Give AWS access with access keys

You can connect Logz.io to your AWS account using an IAM user, which authenticates with AWS access keys. This gives Logz.io the appropriate level of access while keeping your AWS account secure.

Grant access to an S3 bucket

Enable Logz.io to access your S3 bucket

Logz.io will need the following permissions to your S3 bucket:

  • s3:ListBucket - to know which files are in your bucket and to thereby keep track of which files have already been ingested
  • s3:GetObject - to download your files and ingest them to your account

To do this, add the following to your IAM policy:

{
    "Version": "2012-10-17",
    "Statement": [
        {
            "Effect": "Allow",
            "Action": [
                "s3:ListBucket"
            ],
            "Resource": [
                "arn:aws:s3:::<BUCKET_NAME>"
            ]
        },
        {
            "Effect": "Allow",
            "Action": [
                "s3:GetObject"
            ],
            "Resource": [
                "arn:aws:s3:::<BUCKET_NAME>/*"
            ]
        }
    ]
}
  • Replace <BUCKET_NAME> with the name of your S3 bucket.
note

Note that the ListBucket permission is set to the entire bucket and the GetObject permission ends with a /* suffix, so we can get files in subdirectories.

Create the user

Browse to the IAM users and click Add user. You're taken to the Add user wizard.

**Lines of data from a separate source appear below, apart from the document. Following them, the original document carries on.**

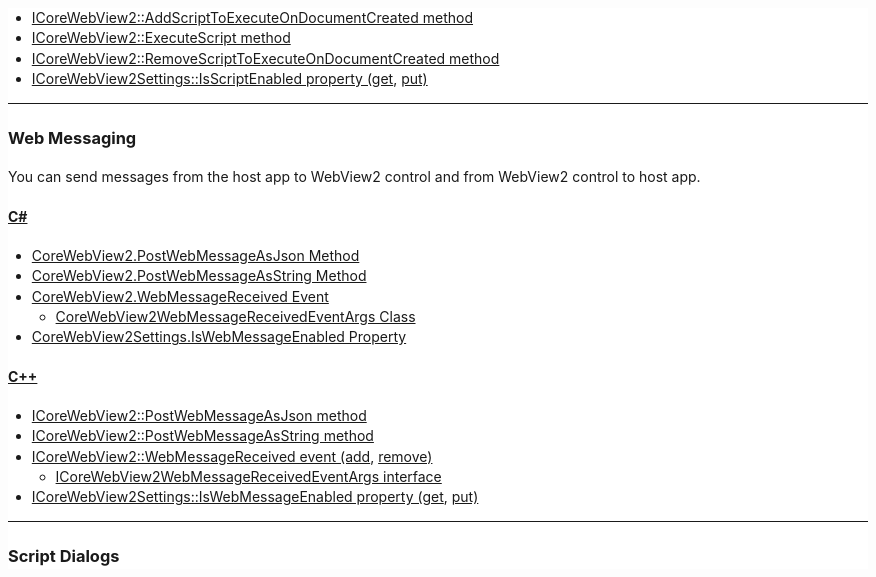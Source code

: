 * [ICoreWebView2::AddScriptToExecuteOnDocumentCreated method](https://docs.microsoft.com/microsoft-edge/webview2/reference/win32/icorewebview2#addscripttoexecuteondocumentcreated)
* [ICoreWebView2::ExecuteScript method](https://docs.microsoft.com/microsoft-edge/webview2/reference/win32/icorewebview2#executescript)
* [ICoreWebView2::RemoveScriptToExecuteOnDocumentCreated method](https://docs.microsoft.com/microsoft-edge/webview2/reference/win32/icorewebview2#removescripttoexecuteondocumentcreated)
* [ICoreWebView2Settings::IsScriptEnabled property (get](https://docs.microsoft.com/microsoft-edge/webview2/reference/win32/icorewebview2settings#get_isscriptenabled), [put)](https://docs.microsoft.com/microsoft-edge/webview2/reference/win32/icorewebview2settings#put_isscriptenabled)


---





### Web Messaging


You can send messages from the host app to WebView2 control and from WebView2 control to host app. 



#### [C#](#tab/c-sharp)

* [CoreWebView2.PostWebMessageAsJson Method](https://docs.microsoft.com/dotnet/api/microsoft.web.webview2.core.corewebview2.postwebmessageasjson)
* [CoreWebView2.PostWebMessageAsString Method](https://docs.microsoft.com/dotnet/api/microsoft.web.webview2.core.corewebview2.postwebmessageasstring)
* [CoreWebView2.WebMessageReceived Event](https://docs.microsoft.com/dotnet/api/microsoft.web.webview2.core.corewebview2.webmessagereceived)
   * [CoreWebView2WebMessageReceivedEventArgs Class](https://docs.microsoft.com/dotnet/api/microsoft.web.webview2.core.corewebview2webmessagereceivedeventargs)
* [CoreWebView2Settings.IsWebMessageEnabled Property](https://docs.microsoft.com/dotnet/api/microsoft.web.webview2.core.corewebview2settings.iswebmessageenabled)

#### [C++](#tab/cpp)

* [ICoreWebView2::PostWebMessageAsJson method](https://docs.microsoft.com/microsoft-edge/webview2/reference/win32/icorewebview2#postwebmessageasjson)
* [ICoreWebView2::PostWebMessageAsString method](https://docs.microsoft.com/microsoft-edge/webview2/reference/win32/icorewebview2#postwebmessageasstring)
* [ICoreWebView2::WebMessageReceived event (add](https://docs.microsoft.com/microsoft-edge/webview2/reference/win32/icorewebview2#add_webmessagereceived), [remove)](https://docs.microsoft.com/microsoft-edge/webview2/reference/win32/icorewebview2#remove_webmessagereceived)
   * [ICoreWebView2WebMessageReceivedEventArgs interface](https://docs.microsoft.com/microsoft-edge/webview2/reference/win32/icorewebview2webmessagereceivedeventargs)
* [ICoreWebView2Settings::IsWebMessageEnabled property (get](https://docs.microsoft.com/microsoft-edge/webview2/reference/win32/icorewebview2settings#get_iswebmessageenabled), [put)](https://docs.microsoft.com/microsoft-edge/webview2/reference/win32/icorewebview2settings#put_iswebmessageenabled)


---



### Script Dialogs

Create an IAM role for another AWS account

Assign a User name.

Under Select AWS access type, select Programmatic access.

Click Next: Permissions to continue.

Create the policy

In the Set permissions section, click Attach existing policies directly > Create policy. The Create policy page loads in a new tab.

Create policy

Set these permissions:

  • Service: Choose S3
  • Actions: Select List > ListBucket and Read > GetObject
  • Resources > bucket: Click Add ARN to open the Add ARN dialog. Type the intended Bucket name, and then click Add.
  • Resources > object: Click Add ARN to open the Add ARN(s) dialog. Add the intended Bucket name, then select Object name > Any. Click Add.

Click Review policy to continue.

Give the policy a Name and optional Description, and then click Create policy.

Remember the policy's name—you'll need this in the next step.

Close the tab to return to the Add user page.

Attach the policy to the user

Click refresh, and then type your new policy's name in the search box.

Find your policy in the filtered list and select its check box.

Click Next: Tags, and then click Next: Review to continue to the Review screen.

Finalize the user

Give the user a Name and optional Description, and then click Create user.

You're taken to a success page.

Add the bucket to Logz.io

Add the S3 bucket name and Prefix

Copy the Access key ID and Secret access key, or click Download .csv.

In Logz.io, paste the Access key and Secret key, and then click Save.